For each line below that holds the string "href", add one to a tally; report that tally alone.

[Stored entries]
# # #

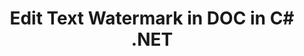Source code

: ---
############################# Static ############################
layout: "autogen"
draft: false
path: "watermark/net/edit/text/doc/"
otherformats: PDF WORD EXCEL IMAGE VISIO DOT DOCX DOCM DOTX DOTM RTF TXT XLSX XLSM XLTM XLT XLTX XLS XLSB XLAM SXC PPTX PPTM PPSX PPSM POTM POT POTX PPT PPS ODT BMP GIF JPEG JP2 PNG TIFF WEBP VSD VDX VSDX VSTX VSX VSSX VSDM VSSM VSTM VTX VDW VSS VST

############################# Head ############################
head_title: "Edit Text Watermark in DOC in C#, ASP.NET, VB.NET"
head_description: ".NET library to edit a found text watermark in a DOC file in C#, ASP.NET, VB.NET & .NET Core applications using GroupDocs.Watermark APIs for .NET."

############################# Header ############################
title: "Edit Text Watermark in DOC in C# .NET"
description: "Find & modify a found text watermark in a DOC document with formatting within C#, ASP.NET, VB.NET & .NET Core applications. Manage the watermark size, font type, rotation angle and position of the watermark on the document pages, as you may need."

############################# SubMenu ############################
submenu:
    enable: true

############################# About ############################
about:
    enable: true
    title: "GroupDocs.Watermark for .NET API"
    content: |
        GroupDocs.Watermark for .NET is a complete watermarks management solution for .NET applications. Developers can quickly perform watermarks manipulation operations like; add, edit, search and delete different types of watermarks from within documents of all popular file formats. It supports working with text and image watermarks in a variety of documents including PDF, Microsoft Word, Excel, PowerPoint, Visio, Email and image formats.
        
        GroupDocs.Watermark APIs are well supported on all major operating systems and platforms including .NET Framework, .NET Standard, .NET Core, Mono and Xamarin.

############################# Steps ############################
steps:
    enable: true
    title_left: "Edit Text Watermark in DOC File in .NET"
    content_left: |
        [GroupDocs.Watermark](https://products.groupdocs.com/watermark/net/) makes it easy for .NET developers to edit text watermarks in their applications by implementing a few easy steps.

        *   Instantiate **Watermarker** with input DOC document.
        *   Initialize **TextSearchCriteria** to to find the text watermarks.
        *   Edit text of the found watermarks
        *   Edit and set watermark properties (font style, color etc).
        *   Save the newly watermarked document.
        
    title_right: "System Requirements"
    content_right: |
        Before executing the code example below, please make sure that you have the following prerequisites installled on your system.

        *   Operating Systems: Microsoft Windows, Linux, MacOS
        *   Development Environments: Visual Studio, Xamarin, MonoDevelop
        *   Frameworks: .NET Framework, .NET Standard, .NET Core, Mono
        *   Download the latest version of GroupDocs.Watermark for .NET from [Nuget](https://www.nuget.org/packages/GroupDocs.Watermark)
        
    code: |
        ```cs
        // Find & replace text watermark with formatting in a DOC in C#, ASP.NET, VB.NET & .NET Core applications
        // Instantiate Watermarker with input DOC document
        using (Watermarker watermarker = new Watermarker(input.doc))
          {
            // Initialize the TextSearchCriteria to to find the text watermarks
            TextSearchCriteria searchCriteria = new TextSearchCriteria("test", false);
            PossibleWatermarkCollection watermarks = watermarker.Search(searchCriteria);
            foreach (PossibleWatermark watermark in watermarks)
                {
                    try
                        {
                            // Edit text and set watermark properties
                            watermark.FormattedTextFragments.Clear();
                            watermark.FormattedTextFragments.Add("passed", new Font("Calibri", 19, FontStyle.Bold), Color.Red, Color.Aqua);
                        }
                    catch (Exception e)
                    {
                        // Found entity may not support text editing
                        // Passed arguments can have inappropriate value
                        // Process such cases here
                    }
                }
            
            // Save the watermarked document
            watermarker.Save(output.doc);
          }
        ```        

demos:
    enable: true
        

about_formats:
    enable: true


more_formats:
    enable: true


back_to_top:
    enable: true
---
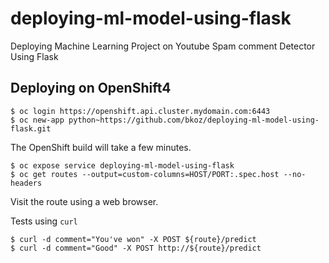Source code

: # deploying-ml-model-using-flask
Deploying Machine Learning Project on Youtube Spam comment Detector Using Flask

## Deploying on OpenShift4

```
$ oc login https://openshift.api.cluster.mydomain.com:6443
$ oc new-app python~https://github.com/bkoz/deploying-ml-model-using-flask.git
```

The OpenShift build will take a few minutes.

```
$ oc expose service deploying-ml-model-using-flask
$ oc get routes --output=custom-columns=HOST/PORT:.spec.host --no-headers
```

Visit the route using a web browser.

Tests using `curl`

```
$ curl -d comment="You've won" -X POST ${route}/predict
$ curl -d comment="Good" -X POST http://${route}/predict
```
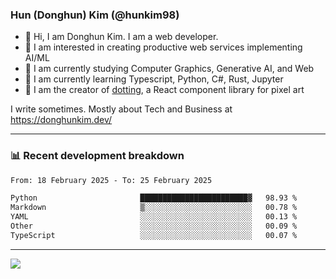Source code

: ### Hun (Donghun) Kim (@hunkim98)

- 👋 Hi, I am Donghun Kim. I am a web developer. 
- 🤔 I am interested in creating productive web services implementing AI/ML
- 🔭 I am currently studying Computer Graphics, Generative AI, and Web 
- 🌱 I am currently learning Typescript, Python, C#, Rust, Jupyter
- 🎨 I am the creator of [dotting](https://github.com/hunkim98/dotting), a React component library for pixel art

I write sometimes. Mostly about Tech and Business at https://donghunkim.dev/

---
### 📊 Recent development breakdown
<!--START_SECTION:waka-->

```txt
From: 18 February 2025 - To: 25 February 2025

Python                       ████████████████████████▓   98.93 %
Markdown                     ▒░░░░░░░░░░░░░░░░░░░░░░░░   00.78 %
YAML                         ░░░░░░░░░░░░░░░░░░░░░░░░░   00.13 %
Other                        ░░░░░░░░░░░░░░░░░░░░░░░░░   00.09 %
TypeScript                   ░░░░░░░░░░░░░░░░░░░░░░░░░   00.07 %
```

<!--END_SECTION:waka-->
---

<!-- <div align='center'> -->
  <img align="center" src="https://github-readme-stats.vercel.app/api?username=hunkim98&theme=dark&show_icons=true"/>
<!-- </div> -->
<!--
**hunkim98/hunkim98** is a ✨ _special_ ✨ repository because its `README.md` (this file) appears on your GitHub profile.

Here are some ideas to get you started:

- 🔭 I’m currently working on ...
- 🌱 I’m currently learning ...
- 👯 I’m looking to collaborate on ...
- 🤔 I’m looking for help with ...
- 💬 Ask me about ...
- 📫 How to reach me: ...
- 😄 Pronouns: ...
- ⚡ Fun fact: ...
-->

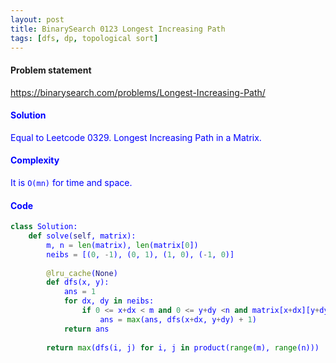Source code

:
 ```yaml
---
layout: post
title: BinarySearch 0123 Longest Increasing Path
tags: [dfs, dp, topological sort]
---
```


#### Problem statement

<a href="https://binarysearch.com/problems/Longest-Increasing-Path/"> <font color = blue>https://binarysearch.com/problems/Longest-Increasing-Path/

#### Solution
Equal to Leetcode 0329. Longest Increasing Path in a Matrix.

#### Complexity
It is `O(mn)` for time and space.

#### Code
```python
class Solution:
    def solve(self, matrix):
        m, n = len(matrix), len(matrix[0])
        neibs = [(0, -1), (0, 1), (1, 0), (-1, 0)]
        
        @lru_cache(None)
        def dfs(x, y):
            ans = 1
            for dx, dy in neibs:
                if 0 <= x+dx < m and 0 <= y+dy <n and matrix[x+dx][y+dy] < matrix[x][y]:
                    ans = max(ans, dfs(x+dx, y+dy) + 1) 
            return ans
        
        return max(dfs(i, j) for i, j in product(range(m), range(n)))
```
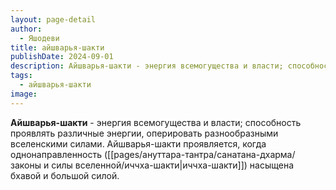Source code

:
 ```yaml
---
layout: page-detail
author:
  - Яшодеви
title: айшварья-шакти
publishDate: 2024-09-01
description: Айшварья-шакти - энергия всемогущества и власти; способность проявлять различные энергии, оперировать разнообразными вселенскими силами. Айшварья-шакти проявляется, когда однонаправленность (иччха-шакти) насыщена бхавой и большой силой.
tags:
  - айшварья-шакти
image:
---
```

**Айшварья-шакти** - энергия всемогущества и власти; способность проявлять различные энергии, оперировать разнообразными вселенскими силами. Айшварья-шакти проявляется, когда однонаправленность ([[pages/ануттара-тантра/санатана-дхарма/законы и силы вселенной/иччха-шакти|иччха-шакти]]) насыщена бхавой и большой силой.

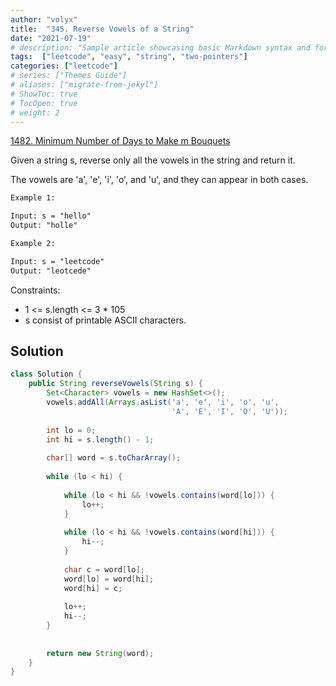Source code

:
 ```yaml
---
author: "volyx"
title:  "345. Reverse Vowels of a String"
date: "2021-07-19"
# description: "Sample article showcasing basic Markdown syntax and formatting for HTML elements."
tags:  ["leetcode", "easy", "string", "two-pointers"]
categories: ["leetcode"]
# series: ["Themes Guide"]
# aliases: ["migrate-from-jekyl"]
# ShowToc: true
# TocOpen: true
# weight: 2
---
```


[1482. Minimum Number of Days to Make m Bouquets](https://leetcode.com/problems/reverse-vowels-of-a-string/)

Given a string s, reverse only all the vowels in the string and return it.

The vowels are 'a', 'e', 'i', 'o', and 'u', and they can appear in both cases.

```txt
Example 1:

Input: s = "hello"
Output: "holle"

Example 2:

Input: s = "leetcode"
Output: "leotcede"
```

Constraints:

- 1 <= s.length <= 3 * 105
- s consist of printable ASCII characters.

## Solution

```java
class Solution {
    public String reverseVowels(String s) {
        Set<Character> vowels = new HashSet<>();
        vowels.addAll(Arrays.asList('a', 'e', 'i', 'o', 'u', 
                                    'A', 'E', 'I', 'O', 'U'));
        
        int lo = 0;
        int hi = s.length() - 1;
        
        char[] word = s.toCharArray();
        
        while (lo < hi) {
            
            while (lo < hi && !vowels.contains(word[lo])) {
                lo++;
            }
            
            while (lo < hi && !vowels.contains(word[hi])) {
                hi--;
            } 
            
            char c = word[lo];
            word[lo] = word[hi];
            word[hi] = c;
            
            lo++;
            hi--;
        }
        
        
        return new String(word);
    }
}
```
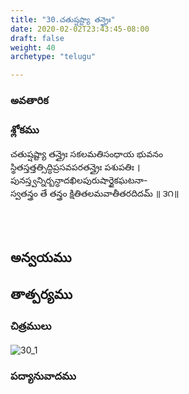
 ```yaml
---
title: "30.చతుష్షష్ట్యా తన్త్రైః"
date: 2020-02-02T23:43:45-08:00
draft: false
weight: 40
archetype: "telugu"

---
```


### అవతారిక


### శ్లోకము

చతుష్షష్ట్యా తన్త్రైః సకలమతిసంధాయ భువనం
<br/>స్థితస్తత్తత్సిద్ధిప్రసవపరతన్త్రైః పశుపతిః ।
<br/>పునస్త్వన్నిర్బన్ధాదఖిలపురుషార్థైకఘటనా-
<br/>స్వతన్త్రం తే తన్త్రం క్షితితలమవాతీతరదిదమ్ ॥ ౩౧॥
<br/>

<br/><br/>

## అన్వయము 


## తాత్పర్యము 

### చిత్రములు 

![30_1](/images/sl/manual/SL_V30.jpg)

### పద్యానువాదము
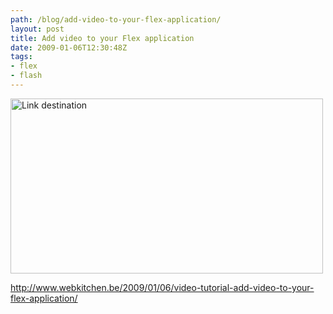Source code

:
 ```yaml
---
path: /blog/add-video-to-your-flex-application/
layout: post
title: Add video to your Flex application
date: 2009-01-06T12:30:48Z
tags:
- flex
- flash
---
```


<a href="http://www.webkitchen.be/2009/01/06/video-tutorial-add-video-to-your-flex-application/"><img class="alignnone size-full wp-image-549" title="Link destination" src="http://uploads.psyked.co.uk/2009/01/sergetutorial.jpg" alt="Link destination" width="500" height="280" /></a>

<a href="http://www.webkitchen.be/2009/01/06/video-tutorial-add-video-to-your-flex-application/">http://www.webkitchen.be/2009/01/06/video-tutorial-add-video-to-your-flex-application/</a>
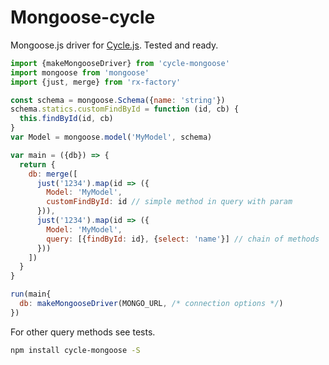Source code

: # Mongoose-cycle
Mongoose.js driver for [Cycle.js](http://cycle.js.org/). Tested and ready.

```js
import {makeMongooseDriver} from 'cycle-mongoose'
import mongoose from 'mongoose'
import {just, merge} from 'rx-factory'

const schema = mongoose.Schema({name: 'string'})
schema.statics.customFindById = function (id, cb) {
  this.findById(id, cb)
}
var Model = mongoose.model('MyModel', schema)

var main = ({db}) => {
  return {
    db: merge([
      just('1234').map(id => ({
        Model: 'MyModel', 
        customFindById: id // simple method in query with param
      })),
      just('1234').map(id => ({
        Model: 'MyModel', 
        query: [{findById: id}, {select: 'name'}] // chain of methods
      }))
    ])
  }
}

run(main{
  db: makeMongooseDriver(MONGO_URL, /* connection options */)
})

```

For other query methods see tests.

```bash
npm install cycle-mongoose -S
```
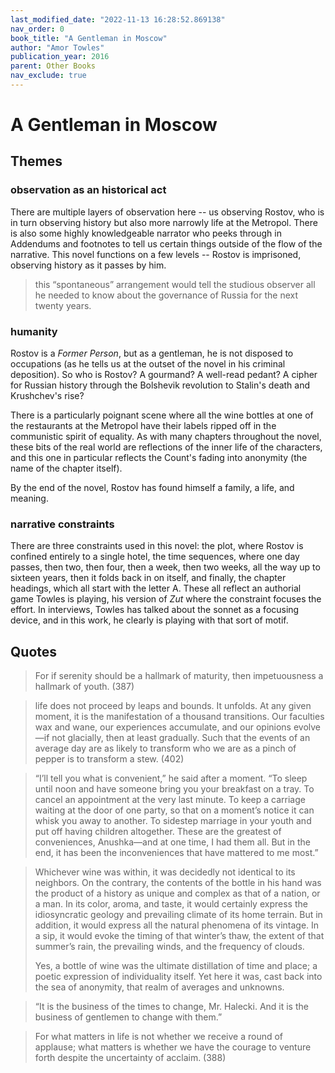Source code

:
 ```yaml
---
last_modified_date: "2022-11-13 16:28:52.869138"
nav_order: 0
book_title: "A Gentleman in Moscow"
author: "Amor Towles"
publication_year: 2016
parent: Other Books
nav_exclude: true
---
```


# A Gentleman in Moscow
## Themes
### observation as an historical act
There are multiple layers of observation here -- us observing Rostov, who is in turn observing history but also more narrowly life at the Metropol. There is also some highly knowledgeable narrator who peeks through in Addendums and footnotes to tell us certain things outside of the flow of the narrative. This novel functions on a few levels -- Rostov is imprisoned, observing history as it passes by him.

> this “spontaneous” arrangement would tell the studious observer all he needed to know about the governance of Russia for the next twenty years.

### humanity
Rostov is a _Former Person_, but as a gentleman, he is not disposed to occupations (as he tells us at the outset of the novel in his criminal deposition). So who is Rostov? A gourmand? A well-read pedant? A cipher for Russian history through the Bolshevik revolution to Stalin's death and Krushchev's rise?

There is a particularly poignant scene where all the wine bottles at one of the restaurants at the Metropol have their labels ripped off in the communistic spirit of equality. As with many chapters throughout the novel, these bits of the real world are reflections of the inner life of the characters, and this one in particular reflects the Count's fading into anonymity (the name of the chapter itself).

By the end of the novel, Rostov has found himself a family, a life, and meaning.

### narrative constraints
There are three constraints used in this novel: the plot, where Rostov is confined entirely to a single hotel, the time sequences, where one day passes, then two, then four, then a week, then two weeks, all the way up to sixteen years, then it folds back in on itself, and finally, the chapter headings, which all start with the letter A. These all reflect an authorial game Towles is playing, his version of _Zut_ where the constraint focuses the effort. In interviews, Towles has talked about the sonnet as a focusing device, and in this work, he clearly is playing with that sort of motif.

## Quotes
> For if serenity should be a hallmark of maturity, then impetuousness a hallmark of youth. (387)

> life does not proceed by leaps and bounds. It unfolds. At any given moment, it is the manifestation of a thousand transitions. Our faculties wax and wane, our experiences accumulate, and our opinions evolve—if not glacially, then at least gradually. Such that the events of an average day are as likely to transform who we are as a pinch of pepper is to transform a stew. (402)

> “I’ll tell you what is convenient,” he said after a moment. “To sleep until noon and have someone bring you your breakfast on a tray. To cancel an appointment at the very last minute. To keep a carriage waiting at the door of one party, so that on a moment’s notice it can whisk you away to another. To sidestep marriage in your youth and put off having children altogether. These are the greatest of conveniences, Anushka—and at one time, I had them all. But in the end, it has been the inconveniences that have mattered to me most.”

> Whichever wine was within, it was decidedly not identical to its neighbors. On the contrary, the contents of the bottle in his hand was the product of a history as unique and complex as that of a nation, or a man. In its color, aroma, and taste, it would certainly express the idiosyncratic geology and prevailing climate of its home terrain. But in addition, it would express all the natural phenomena of its vintage. In a sip, it would evoke the timing of that winter’s thaw, the extent of that summer’s rain, the prevailing winds, and the frequency of clouds.
>
> Yes, a bottle of wine was the ultimate distillation of time and place; a poetic expression of individuality itself. Yet here it was, cast back into the sea of anonymity, that realm of averages and unknowns.

> “It is the business of the times to change, Mr. Halecki. And it is the business of gentlemen to change with them.”

>  For what matters in life is not whether we receive a round of applause; what matters is whether we have the courage to venture forth despite the uncertainty of acclaim. (388)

# # #

## Exercise solution
3